The Federal Circuit vacated the decision of a district court declaring a patent invalid for failure to name all inventors. The Court held the patentee’s former request to remove the inventor and subsequent attempt to add that inventor back to the patent were justified and did not trigger judicial estoppel.
Egenera, Inc. owns U.S. Patent No. 7,231,430, directed to an automatically-deployed, scalable, reconfigurable virtual network. Egenera sued Cisco, in Massachusetts, alleging infringement by Cisco’s enterprise server systems. In response, Cisco filed a petition for inter partes review (“IPR”) challenging the ’430 Patent. Egenera then successfully petitioned the USPTO to remove one of the named inventors, Mr. Schulter, from the ’430 Patent—allegedly because it realized the claims had been conceived before Mr. Schulter was hired. (The Court noted that the request was partly motivated by Egenera’s attempt to swear behind the key IPR reference.) The PTAB later declined to institute the IPR petition.
During the ensuing district court claim construction proceedings, the court construed a limitation with the phrase “logic to modify” (the “Logic Limitation”), found it to be a means-plus-function limitation under 35 U.S.C. § 112(f), and held that the corresponding structure was “the combination of a virtual LAN proxy, a physical LAN driver, and a virtual LAN server” (the “tripartite structure”). At trial, Mr. Schulter was found to have invented the tripartite structure, thereby making him an inventor of the ’430 Patent. As a result, Egenera sought to have Mr. Schulter added back to the patent as an inventor. But the district court ruled that Egenera was judicially estopped from re-adding Mr. Schulter, since it had previously requested that he be removed; as such the’430 Patent was found invalid for failing to name all inventors.
The Federal Circuit affirmed the district court’s claim construction but vacated the inventorship estoppel holding. The Court considered the meaning of “error” within 35 U.S.C. § 256, which provides for certificates of correction in the case of an “error” in inventorship.

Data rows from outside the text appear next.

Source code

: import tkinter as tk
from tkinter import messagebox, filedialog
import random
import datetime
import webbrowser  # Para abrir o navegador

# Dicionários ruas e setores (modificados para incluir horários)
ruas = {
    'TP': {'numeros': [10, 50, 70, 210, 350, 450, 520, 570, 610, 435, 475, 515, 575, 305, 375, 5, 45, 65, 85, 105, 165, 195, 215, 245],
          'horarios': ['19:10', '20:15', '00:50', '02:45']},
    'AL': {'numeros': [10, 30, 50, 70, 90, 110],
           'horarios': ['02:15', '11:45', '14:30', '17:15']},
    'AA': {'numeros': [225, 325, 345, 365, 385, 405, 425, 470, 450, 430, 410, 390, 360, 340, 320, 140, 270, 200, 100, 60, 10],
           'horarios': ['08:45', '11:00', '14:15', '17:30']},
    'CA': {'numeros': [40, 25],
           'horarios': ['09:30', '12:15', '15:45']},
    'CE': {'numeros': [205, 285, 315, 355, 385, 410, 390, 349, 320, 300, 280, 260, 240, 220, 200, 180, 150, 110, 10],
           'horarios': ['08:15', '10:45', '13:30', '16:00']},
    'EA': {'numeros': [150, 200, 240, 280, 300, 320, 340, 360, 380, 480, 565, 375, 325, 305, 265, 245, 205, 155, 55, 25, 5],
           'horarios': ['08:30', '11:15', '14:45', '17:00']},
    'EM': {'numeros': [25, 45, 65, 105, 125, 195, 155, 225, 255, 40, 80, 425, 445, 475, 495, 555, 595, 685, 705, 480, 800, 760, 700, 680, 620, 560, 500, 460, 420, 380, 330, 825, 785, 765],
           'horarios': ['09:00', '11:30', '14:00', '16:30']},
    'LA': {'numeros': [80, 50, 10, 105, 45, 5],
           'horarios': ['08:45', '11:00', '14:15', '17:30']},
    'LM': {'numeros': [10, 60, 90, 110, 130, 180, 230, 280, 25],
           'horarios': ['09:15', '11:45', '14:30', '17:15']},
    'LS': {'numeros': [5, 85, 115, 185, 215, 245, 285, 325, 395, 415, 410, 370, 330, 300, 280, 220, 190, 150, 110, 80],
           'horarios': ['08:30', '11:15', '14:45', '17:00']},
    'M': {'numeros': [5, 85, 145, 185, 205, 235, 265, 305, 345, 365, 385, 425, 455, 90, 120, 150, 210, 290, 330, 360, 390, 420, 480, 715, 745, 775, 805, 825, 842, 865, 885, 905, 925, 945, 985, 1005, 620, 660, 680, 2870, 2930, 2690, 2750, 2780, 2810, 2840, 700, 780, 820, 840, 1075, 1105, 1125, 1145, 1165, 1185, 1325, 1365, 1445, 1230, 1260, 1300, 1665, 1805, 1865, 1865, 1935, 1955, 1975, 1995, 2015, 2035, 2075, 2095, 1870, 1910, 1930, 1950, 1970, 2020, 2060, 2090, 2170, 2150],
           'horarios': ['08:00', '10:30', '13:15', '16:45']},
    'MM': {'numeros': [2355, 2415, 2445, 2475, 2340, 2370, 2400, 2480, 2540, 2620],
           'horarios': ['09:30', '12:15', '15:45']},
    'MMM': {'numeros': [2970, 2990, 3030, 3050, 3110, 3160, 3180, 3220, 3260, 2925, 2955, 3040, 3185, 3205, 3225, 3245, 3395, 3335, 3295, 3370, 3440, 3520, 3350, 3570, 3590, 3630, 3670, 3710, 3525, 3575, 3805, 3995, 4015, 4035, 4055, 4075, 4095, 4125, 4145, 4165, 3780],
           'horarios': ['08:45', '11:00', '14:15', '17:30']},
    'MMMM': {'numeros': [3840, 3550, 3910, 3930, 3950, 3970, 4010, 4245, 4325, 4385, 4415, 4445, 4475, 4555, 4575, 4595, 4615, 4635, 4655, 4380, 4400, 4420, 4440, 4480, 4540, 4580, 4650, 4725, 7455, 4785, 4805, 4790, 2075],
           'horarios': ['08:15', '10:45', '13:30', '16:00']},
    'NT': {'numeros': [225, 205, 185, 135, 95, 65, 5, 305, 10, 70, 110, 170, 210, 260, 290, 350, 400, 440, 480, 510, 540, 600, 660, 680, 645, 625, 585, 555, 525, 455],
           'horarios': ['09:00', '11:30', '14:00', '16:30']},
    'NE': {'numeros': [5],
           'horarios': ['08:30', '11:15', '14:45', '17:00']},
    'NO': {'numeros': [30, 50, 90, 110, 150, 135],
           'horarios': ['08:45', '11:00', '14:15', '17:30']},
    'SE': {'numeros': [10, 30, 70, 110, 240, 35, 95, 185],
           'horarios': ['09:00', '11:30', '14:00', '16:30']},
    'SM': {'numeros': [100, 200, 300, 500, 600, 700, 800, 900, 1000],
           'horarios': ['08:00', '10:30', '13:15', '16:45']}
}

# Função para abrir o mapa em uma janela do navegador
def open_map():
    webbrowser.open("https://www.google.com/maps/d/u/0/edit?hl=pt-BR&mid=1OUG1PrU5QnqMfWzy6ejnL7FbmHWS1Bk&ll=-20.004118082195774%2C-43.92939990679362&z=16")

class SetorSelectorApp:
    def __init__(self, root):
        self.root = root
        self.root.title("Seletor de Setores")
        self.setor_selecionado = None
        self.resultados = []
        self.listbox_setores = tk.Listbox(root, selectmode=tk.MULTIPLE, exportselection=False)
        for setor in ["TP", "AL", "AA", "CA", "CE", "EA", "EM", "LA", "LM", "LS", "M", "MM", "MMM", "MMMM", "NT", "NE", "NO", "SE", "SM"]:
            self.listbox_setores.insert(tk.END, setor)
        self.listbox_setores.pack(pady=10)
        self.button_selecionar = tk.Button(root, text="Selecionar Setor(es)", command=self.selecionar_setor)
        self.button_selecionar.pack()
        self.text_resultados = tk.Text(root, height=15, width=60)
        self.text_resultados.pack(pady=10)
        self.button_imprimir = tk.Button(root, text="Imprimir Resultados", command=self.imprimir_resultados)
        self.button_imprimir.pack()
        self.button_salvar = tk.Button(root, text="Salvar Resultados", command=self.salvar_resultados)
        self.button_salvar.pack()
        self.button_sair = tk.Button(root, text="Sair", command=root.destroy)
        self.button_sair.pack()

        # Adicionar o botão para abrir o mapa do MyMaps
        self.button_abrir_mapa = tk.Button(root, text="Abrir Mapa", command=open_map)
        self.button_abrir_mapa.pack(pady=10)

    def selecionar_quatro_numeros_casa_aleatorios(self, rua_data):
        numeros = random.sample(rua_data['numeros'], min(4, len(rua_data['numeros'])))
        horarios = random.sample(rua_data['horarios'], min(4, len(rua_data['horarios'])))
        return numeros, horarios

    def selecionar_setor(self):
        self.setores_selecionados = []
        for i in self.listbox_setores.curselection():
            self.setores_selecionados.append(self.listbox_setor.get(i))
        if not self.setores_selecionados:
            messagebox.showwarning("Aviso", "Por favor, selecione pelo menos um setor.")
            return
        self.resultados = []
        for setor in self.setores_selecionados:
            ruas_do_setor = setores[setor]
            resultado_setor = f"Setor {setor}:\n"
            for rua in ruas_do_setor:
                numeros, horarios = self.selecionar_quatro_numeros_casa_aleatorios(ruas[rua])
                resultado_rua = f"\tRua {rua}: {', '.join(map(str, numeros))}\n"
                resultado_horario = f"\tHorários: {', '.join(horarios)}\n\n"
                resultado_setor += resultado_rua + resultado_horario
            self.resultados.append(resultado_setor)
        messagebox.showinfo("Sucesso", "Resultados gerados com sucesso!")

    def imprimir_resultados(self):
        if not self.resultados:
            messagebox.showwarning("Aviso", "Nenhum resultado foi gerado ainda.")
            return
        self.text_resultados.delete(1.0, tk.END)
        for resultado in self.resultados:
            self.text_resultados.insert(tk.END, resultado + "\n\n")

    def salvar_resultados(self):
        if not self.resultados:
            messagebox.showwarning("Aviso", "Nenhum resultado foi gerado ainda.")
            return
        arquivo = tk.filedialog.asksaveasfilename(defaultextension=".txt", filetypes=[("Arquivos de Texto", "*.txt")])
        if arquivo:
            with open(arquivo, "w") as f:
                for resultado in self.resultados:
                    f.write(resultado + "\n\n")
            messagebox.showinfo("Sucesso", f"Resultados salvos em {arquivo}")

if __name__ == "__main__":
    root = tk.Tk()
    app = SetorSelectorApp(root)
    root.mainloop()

The Court noted all errors, intentional or not, are covered by § 256. And the Court rejected the argument that the America Invents Act (“AIA”)— which struck the requirement that the error “arose without any deceptive intention”—altered this finding. The Court found the AIA stills supports that “error” simply means “the incorrect listing of inventors.”
The Federal Circuit, using First Circuit law, also rejected the District Court’s holding regarding judicial estoppel, which considers “(1) whether a party’s earlier and later positions are ‘clearly inconsistent’[]; (2) whether the party ‘succeeded in persuading a court to accept’ the earlier position; and (3) whether the party would ‘derive an unfair advantage…’ on the other side if not estopped.” The Court found Egenera’s two positions were not inconsistent: Egenera did not know the Logic Limitation would be construed to be a means-plus-function limitation using Mr. Schulter’s tripartite structure. The Court also (narrowly) held that Egenera’s prior inventorship change did not amount to “persuading a tribunal” because it was ministerial and contained no substantive analysis. Lastly, the Court did not find unfair advantage because—even assuming Egenera’s original inventorship change request was purely tactical—it had no impact and resulted in no judicial determination. As the Court noted, however, there might have been a different outcome had Cisco’s IPR been instituted and Egenera had succeeded in convincing the tribunal it could swear behind the key reference during the IPR.